◆ **GIVEN ENTRIES**
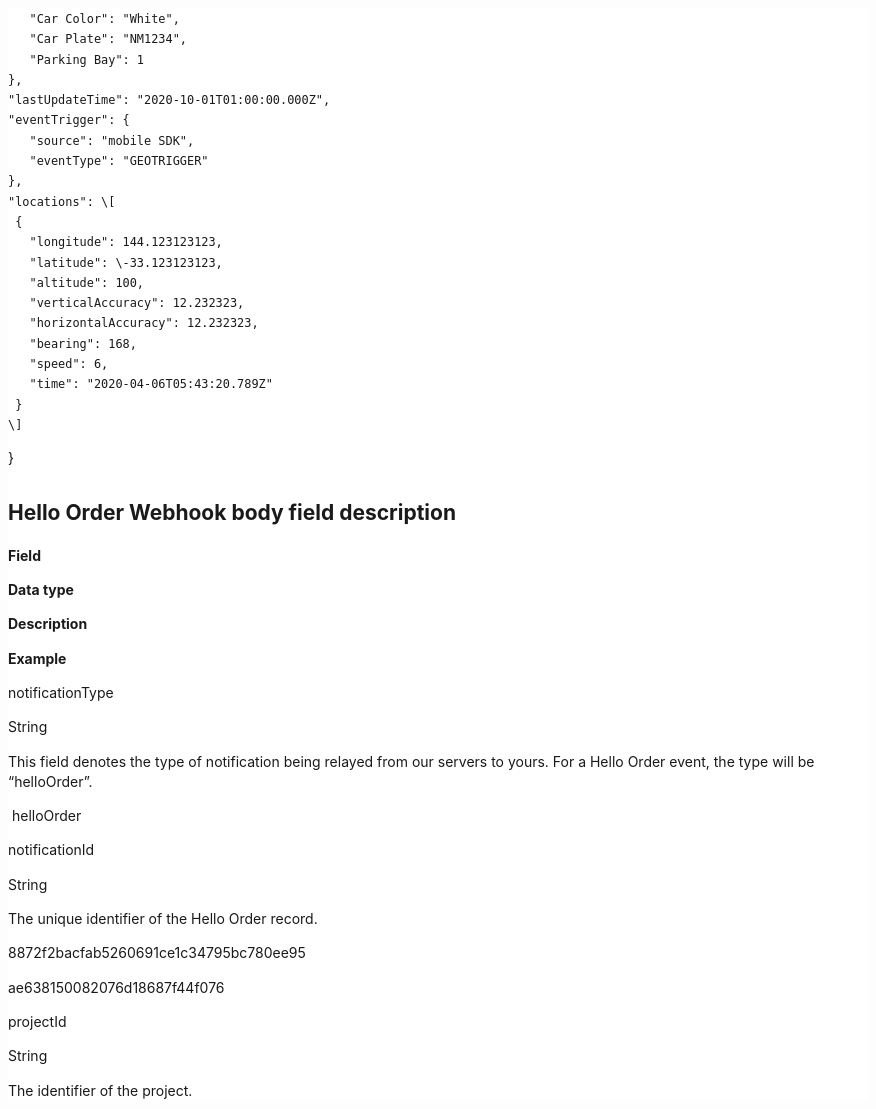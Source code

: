        "Car Color": "White",
       "Car Plate": "NM1234",
       "Parking Bay": 1
    },
    "lastUpdateTime": "2020-10-01T01:00:00.000Z",
    "eventTrigger": {
       "source": "mobile SDK",
       "eventType": "GEOTRIGGER"
    },
    "locations": \[
     {
       "longitude": 144.123123123,
       "latitude": \-33.123123123,
       "altitude": 100,
       "verticalAccuracy": 12.232323,
       "horizontalAccuracy": 12.232323,
       "bearing": 168,
       "speed": 6,
       "time": "2020-04-06T05:43:20.789Z"
     }
    \]
}

Hello Order Webhook body field description
------------------------------------------

**Field**

**Data type**

**Description**

**Example**

notificationType

String

This field denotes the type of notification being relayed from our servers to yours. For a Hello Order event, the type will be “helloOrder”.

 helloOrder

notificationId

String

The unique identifier of the Hello Order record.

8872f2bacfab5260691ce1c34795bc780ee95

ae638150082076d18687f44f076

projectId

String

The identifier of the project.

◆ **PROBLEM DETAILS**
Pull out all lines containing the word "helloOrder" from the entries above.

◆ **SOLUTION**
This field denotes the type of notification being relayed from our servers to yours. For a Hello Order event, the type will be “helloOrder”.
 helloOrder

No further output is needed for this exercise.